#### What you need to do:
Whenever the string "AccessibleAI" turns up in a line below, that line should be copied.

[Records contained in a dataset]
+--

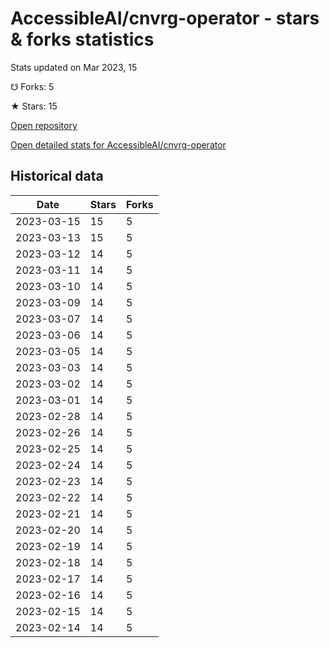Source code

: # AccessibleAI/cnvrg-operator - stars & forks statistics

Stats updated on Mar 2023, 15

☋ Forks: 5

★ Stars: 15

[Open repository](https://github.com/AccessibleAI/cnvrg-operator)

[Open detailed stats for AccessibleAI/cnvrg-operator](https://reviewgithub.com/rep/AccessibleAI/cnvrg-operator)

## Historical data
| Date | Stars | Forks |
|------|-------|-------|
| 2023-03-15 | 15 | 5 | 
| 2023-03-13 | 15 | 5 | 
| 2023-03-12 | 14 | 5 | 
| 2023-03-11 | 14 | 5 | 
| 2023-03-10 | 14 | 5 | 
| 2023-03-09 | 14 | 5 | 
| 2023-03-07 | 14 | 5 | 
| 2023-03-06 | 14 | 5 | 
| 2023-03-05 | 14 | 5 | 
| 2023-03-03 | 14 | 5 | 
| 2023-03-02 | 14 | 5 | 
| 2023-03-01 | 14 | 5 | 
| 2023-02-28 | 14 | 5 | 
| 2023-02-26 | 14 | 5 | 
| 2023-02-25 | 14 | 5 | 
| 2023-02-24 | 14 | 5 | 
| 2023-02-23 | 14 | 5 | 
| 2023-02-22 | 14 | 5 | 
| 2023-02-21 | 14 | 5 | 
| 2023-02-20 | 14 | 5 | 
| 2023-02-19 | 14 | 5 | 
| 2023-02-18 | 14 | 5 | 
| 2023-02-17 | 14 | 5 | 
| 2023-02-16 | 14 | 5 | 
| 2023-02-15 | 14 | 5 | 
| 2023-02-14 | 14 | 5 |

+--

#### Solution for this task:
: # AccessibleAI/cnvrg-operator - stars & forks statistics
[Open repository](https://github.com/AccessibleAI/cnvrg-operator)
[Open detailed stats for AccessibleAI/cnvrg-operator](https://reviewgithub.com/rep/AccessibleAI/cnvrg-operator)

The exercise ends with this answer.